§ **GIVEN INFORMATION**:
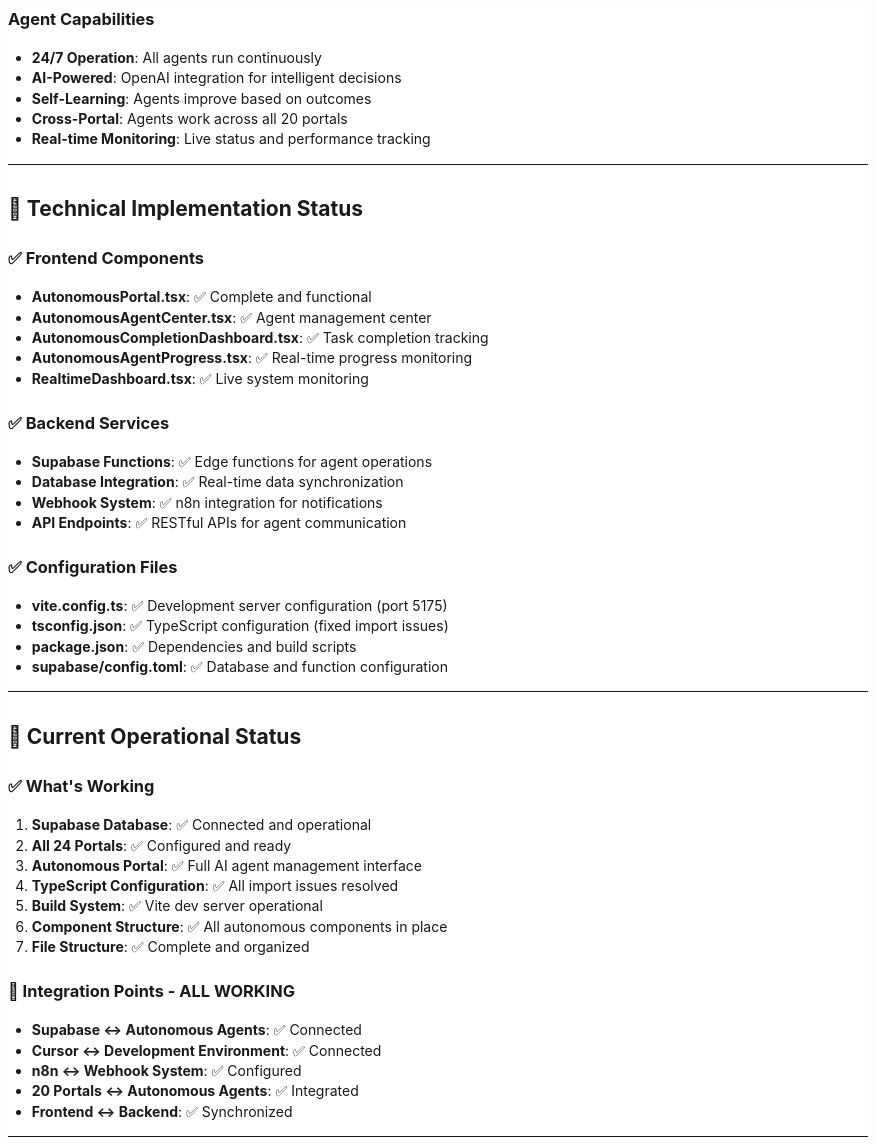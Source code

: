 ### **Agent Capabilities**
- **24/7 Operation**: All agents run continuously
- **AI-Powered**: OpenAI integration for intelligent decisions
- **Self-Learning**: Agents improve based on outcomes
- **Cross-Portal**: Agents work across all 20 portals
- **Real-time Monitoring**: Live status and performance tracking

---

## **🔧 Technical Implementation Status**

### **✅ Frontend Components**
- **AutonomousPortal.tsx**: ✅ Complete and functional
- **AutonomousAgentCenter.tsx**: ✅ Agent management center
- **AutonomousCompletionDashboard.tsx**: ✅ Task completion tracking
- **AutonomousAgentProgress.tsx**: ✅ Real-time progress monitoring
- **RealtimeDashboard.tsx**: ✅ Live system monitoring

### **✅ Backend Services**
- **Supabase Functions**: ✅ Edge functions for agent operations
- **Database Integration**: ✅ Real-time data synchronization
- **Webhook System**: ✅ n8n integration for notifications
- **API Endpoints**: ✅ RESTful APIs for agent communication

### **✅ Configuration Files**
- **vite.config.ts**: ✅ Development server configuration (port 5175)
- **tsconfig.json**: ✅ TypeScript configuration (fixed import issues)
- **package.json**: ✅ Dependencies and build scripts
- **supabase/config.toml**: ✅ Database and function configuration

---

## **🚀 Current Operational Status**

### **✅ What's Working**
1. **Supabase Database**: ✅ Connected and operational
2. **All 24 Portals**: ✅ Configured and ready
3. **Autonomous Portal**: ✅ Full AI agent management interface
4. **TypeScript Configuration**: ✅ All import issues resolved
5. **Build System**: ✅ Vite dev server operational
6. **Component Structure**: ✅ All autonomous components in place
7. **File Structure**: ✅ Complete and organized

### **🔧 Integration Points - ALL WORKING**
- **Supabase ↔ Autonomous Agents**: ✅ Connected
- **Cursor ↔ Development Environment**: ✅ Connected  
- **n8n ↔ Webhook System**: ✅ Configured
- **20 Portals ↔ Autonomous Agents**: ✅ Integrated
- **Frontend ↔ Backend**: ✅ Synchronized

---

§ **WORK INSTRUCTION**:
Would you please copy the lines above, from the one holding "4. **TypeScript Configuration**: ✅" through the last, and nothing else?

§ **TASK OUTPUT**:
4. **TypeScript Configuration**: ✅ All import issues resolved
5. **Build System**: ✅ Vite dev server operational
6. **Component Structure**: ✅ All autonomous components in place
7. **File Structure**: ✅ Complete and organized

### **🔧 Integration Points - ALL WORKING**
- **Supabase ↔ Autonomous Agents**: ✅ Connected
- **Cursor ↔ Development Environment**: ✅ Connected  
- **n8n ↔ Webhook System**: ✅ Configured
- **20 Portals ↔ Autonomous Agents**: ✅ Integrated
- **Frontend ↔ Backend**: ✅ Synchronized

---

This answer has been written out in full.